Robots.txt is a text file with a .txt extension, which we create and upload to our website and use to prevent the robots of certain search engines from crawling content that we do not want them to index or display in their results.
That is to say, it is a public file that we use to indicate to those crawlers or spiders which part or parts of our web page should not be crawled and indexed. In it, we can specify in a simple way, the directories, subdirectories, URLs or files of our website that should not be crawled or indexed by search engines.
Because is closely related to website indexing, it is essential to program this file properly, especially if our website is made with a content management system (CMS) The system will automatically generate it, since it may happen that parts that should be crawled are accidentally included as non-indexable.
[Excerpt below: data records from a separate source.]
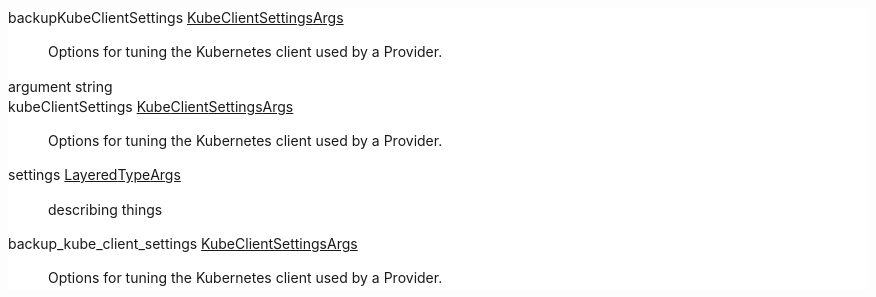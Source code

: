 <div>
<pulumi-choosable type="language" values="javascript,typescript">
<dl class="resources-properties"><dt class="property-required"
            title="Required">
        <span id="backupkubeclientsettings_nodejs">
<a data-swiftype-name="resource-property" data-swiftype-type="text" href="#backupkubeclientsettings_nodejs" style="color: inherit; text-decoration: inherit;">backup<wbr>Kube<wbr>Client<wbr>Settings</a>
</span>
        <span class="property-indicator"></span>
        <span class="property-type"><a href="#kubeclientsettings">Kube<wbr>Client<wbr>Settings<wbr>Args</a></span>
    </dt>
    <dd><p>Options for tuning the Kubernetes client used by a Provider.</p>
</dd><dt class="property-optional"
            title="Optional">
        <span id="argument_nodejs">
<a data-swiftype-name="resource-property" data-swiftype-type="text" href="#argument_nodejs" style="color: inherit; text-decoration: inherit;">argument</a>
</span>
        <span class="property-indicator"></span>
        <span class="property-type">string</span>
    </dt>
    <dd></dd><dt class="property-optional"
            title="Optional">
        <span id="kubeclientsettings_nodejs">
<a data-swiftype-name="resource-property" data-swiftype-type="text" href="#kubeclientsettings_nodejs" style="color: inherit; text-decoration: inherit;">kube<wbr>Client<wbr>Settings</a>
</span>
        <span class="property-indicator"></span>
        <span class="property-type"><a href="#kubeclientsettings">Kube<wbr>Client<wbr>Settings<wbr>Args</a></span>
    </dt>
    <dd><p>Options for tuning the Kubernetes client used by a Provider.</p>
</dd><dt class="property-optional"
            title="Optional">
        <span id="settings_nodejs">
<a data-swiftype-name="resource-property" data-swiftype-type="text" href="#settings_nodejs" style="color: inherit; text-decoration: inherit;">settings</a>
</span>
        <span class="property-indicator"></span>
        <span class="property-type"><a href="#layeredtype">Layered<wbr>Type<wbr>Args</a></span>
    </dt>
    <dd><p>describing things</p>
</dd></dl>
</pulumi-choosable>
</div>

<div>
<pulumi-choosable type="language" values="python">
<dl class="resources-properties"><dt class="property-required"
            title="Required">
        <span id="backup_kube_client_settings_python">
<a data-swiftype-name="resource-property" data-swiftype-type="text" href="#backup_kube_client_settings_python" style="color: inherit; text-decoration: inherit;">backup_<wbr>kube_<wbr>client_<wbr>settings</a>
</span>
        <span class="property-indicator"></span>
        <span class="property-type"><a href="#kubeclientsettings">Kube<wbr>Client<wbr>Settings<wbr>Args</a></span>
    </dt>
    <dd><p>Options for tuning the Kubernetes client used by a Provider.</p>
</dd><dt class="property-optional"
            title="Optional">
Also called robots exclusion protocol or robots.txt protocol, it is advisory and does not guarantee full secrecy, but we sometimes find it used to keep parts of a website private. Since this isolation is not complete, its use is not recommended to keep certain areas private, as it serves as a recommendation and not as an obligation, being a treat for hackers who, with a browser and the necessary knowledge, can easily access them.
Normally the most common uses are to prevent accessibility to certain parts of the website, to prevent the indexing of duplicate content (e.g. printable versions of the website), or to tell Google what our sitemap is, including its URL in the file.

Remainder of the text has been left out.